In a previous post I covered a fix to a Microsoft provided custom script action to support installing Hue on HDInsight 3.5 clusters – I am happy to report that Microsoft have since updated the script. However, the script defaults to using the django backend for user authentication – which isn’t terribly useful, unless you want to have to maintain a separate set of accounts to your operating system. In a future post I will cover configuring Hue to use LDAP authentication but here I will be discussing PAM.
User Accounts
First off if you wish to use PAM to authenticate users, you will need to ensure you have created user accounts across the nodes in the cluster. This is where you’re better off using LDAP – or at least you would be if domain joined clusters were not in preview and currently only supported with “Hadoop” cluster types. That’s another point, Microsoft provides a number of different types of clusters but for some reason decided to label the one that only provides Hive, a Hadoop cluster.
Configuring Hue
Next you will need to edit the hue.ini configuration file under /usr/share/hue/desktop/conf/hue.ini
Under the [[auth]] section add the following line:
backend=desktop.auth.backend.PamBackend
This enables PAM authentication. In case you’ve used Hue before and are wondering the script action installs Hue 3.8.1, which only supports one authentication backend – so we can’t configure more. Note that if you’ve already logged into the Hue web interface and created you’re admin account – you will no longer be able to use it after this (there is a way to make a new user the admin via the command line which I will cover in another post).

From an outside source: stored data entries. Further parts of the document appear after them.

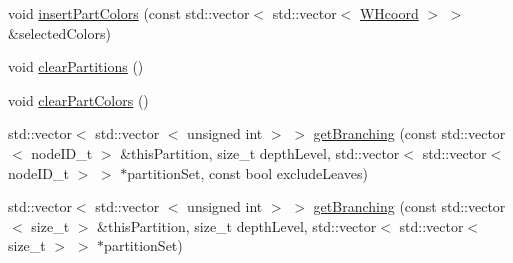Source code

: \begin{DoxyCompactItemize}
\item 
void \hyperlink{classWHtree_aae629a3810d9c9dad305fc3024a32d39}{insert\-Part\-Colors} (const std\-::vector$<$ std\-::vector$<$ \hyperlink{classWHcoord}{\-W\-Hcoord} $>$ $>$ \&selected\-Colors)
\item 
void \hyperlink{classWHtree_a764ababf846cb18b5039d35b3dd02051}{clear\-Partitions} ()
\item 
void \hyperlink{classWHtree_a788d7d3be48109af762b2fba429a171b}{clear\-Part\-Colors} ()
\item 
std\-::vector$<$ std\-::vector\*
$<$ unsigned int $>$ $>$ \hyperlink{classWHtree_afeb2829af19346f661662004c3888b2d}{get\-Branching} (const std\-::vector$<$ node\-I\-D\-\_\-t $>$ \&this\-Partition, size\-\_\-t depth\-Level, std\-::vector$<$ std\-::vector$<$ node\-I\-D\-\_\-t $>$ $>$ $\ast$partition\-Set, const bool exclude\-Leaves)
\item 
std\-::vector$<$ std\-::vector\*
$<$ unsigned int $>$ $>$ \hyperlink{classWHtree_a0128fc5f21ebf318ef83c8c113e0e7f1}{get\-Branching} (const std\-::vector$<$ size\-\_\-t $>$ \&this\-Partition, size\-\_\-t depth\-Level, std\-::vector$<$ std\-::vector$<$ size\-\_\-t $>$ $>$ $\ast$partition\-Set)
\end{DoxyCompactItemize}
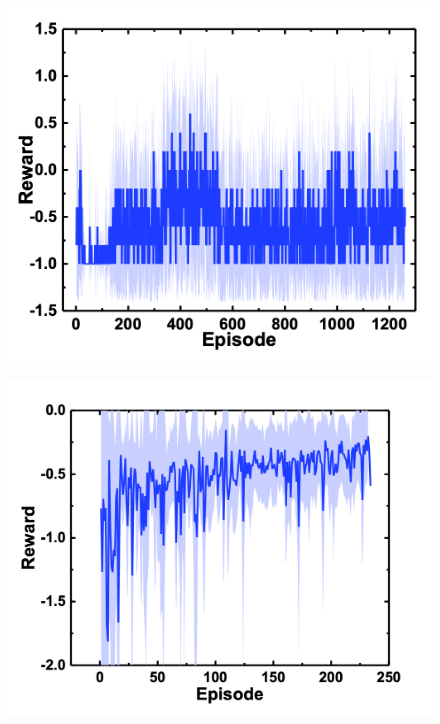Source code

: \begin{figure}
    \centering
    \begin{minipage}{0.4\linewidth}
        \centering
        \includegraphics[width=0.9\linewidth]{figure/chapter3/rew=01_obs=面積重心_origin}
        \label{fig:報酬離散}
    \end{minipage}
    \hspace{5mm}
    \begin{minipage}{0.4\linewidth}
        \centering
        \includegraphics[width=0.9\linewidth]{figure/chapter3/QL_rew=distance_obs=posvec_origin}
\end{minipage}
\end{figure}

Next you need to tell Hue which service to use when querying PAM:
pam_service=sudo sshd login
Here we configure multiple options
Following this you will have to restart Hue:
systemctl restart hue
PAM Error
The only problem is you still will be unable to login with an operating system user. After attempting to login if you run:
systemctl status hue
You will see an error message similar to the following:
pam_winbind(login:auth): request wbcLogonUser failed: WBC_ERR_AUTH_ERROR, PAM error: PAM_USER_UNKNOWN (10), NTSTATUS: NT_STATUS_NO_SUCH_USER, Error message was: No such user
I was confused by this and couldn’t figure out what the problem was until I came across this post on stackexchange: https://unix.stackexchange.com/questions/66392/how-to-authenticate-a-user-with-pam-that-is-not-the-user-that-started-the-appli
Which indicated that this is because Hue runs as a normal user that does not have permission to access authentication data.

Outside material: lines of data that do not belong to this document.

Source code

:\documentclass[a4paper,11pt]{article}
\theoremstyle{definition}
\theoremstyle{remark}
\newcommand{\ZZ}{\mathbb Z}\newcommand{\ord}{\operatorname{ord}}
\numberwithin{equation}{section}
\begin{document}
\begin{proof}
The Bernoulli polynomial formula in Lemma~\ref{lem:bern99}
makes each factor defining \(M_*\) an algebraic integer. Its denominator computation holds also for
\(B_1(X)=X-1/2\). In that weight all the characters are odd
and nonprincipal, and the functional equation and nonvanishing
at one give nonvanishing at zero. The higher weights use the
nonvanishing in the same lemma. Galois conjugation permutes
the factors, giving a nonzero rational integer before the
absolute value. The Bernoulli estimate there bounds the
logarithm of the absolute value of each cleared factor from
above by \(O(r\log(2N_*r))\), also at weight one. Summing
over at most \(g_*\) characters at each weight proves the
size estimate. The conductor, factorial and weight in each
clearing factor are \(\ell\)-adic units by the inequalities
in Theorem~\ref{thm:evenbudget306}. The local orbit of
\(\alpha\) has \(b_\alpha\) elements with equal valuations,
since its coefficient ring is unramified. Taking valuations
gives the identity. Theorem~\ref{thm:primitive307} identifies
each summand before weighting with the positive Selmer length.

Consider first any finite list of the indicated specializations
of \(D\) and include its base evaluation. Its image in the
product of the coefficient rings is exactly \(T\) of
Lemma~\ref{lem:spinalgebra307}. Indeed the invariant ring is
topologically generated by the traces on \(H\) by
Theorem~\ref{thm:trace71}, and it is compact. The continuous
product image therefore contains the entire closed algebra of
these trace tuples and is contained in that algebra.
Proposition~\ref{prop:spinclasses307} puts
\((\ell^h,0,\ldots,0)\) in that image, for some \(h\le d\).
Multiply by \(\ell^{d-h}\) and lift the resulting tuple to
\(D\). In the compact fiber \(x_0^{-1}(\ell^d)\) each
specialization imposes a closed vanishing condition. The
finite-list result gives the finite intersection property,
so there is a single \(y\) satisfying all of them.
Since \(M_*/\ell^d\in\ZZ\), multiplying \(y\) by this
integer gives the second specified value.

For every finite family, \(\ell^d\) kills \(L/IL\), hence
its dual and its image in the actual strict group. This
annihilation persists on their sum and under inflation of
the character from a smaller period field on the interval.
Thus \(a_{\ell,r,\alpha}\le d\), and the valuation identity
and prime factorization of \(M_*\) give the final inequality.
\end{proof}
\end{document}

So how do we fix this? Well sadly I haven’t found a more secure way but to get around this you will need to run Hue as root by modify the systemd init file /etc/systemd/system/multi-user.target.wants/hue.service
Change User=hue to root.
Obviously it is less than ideal to run a web application as root as it means a vulnerability in the web application can be used to compromise the entire system. This is why you’re better off using LDAP.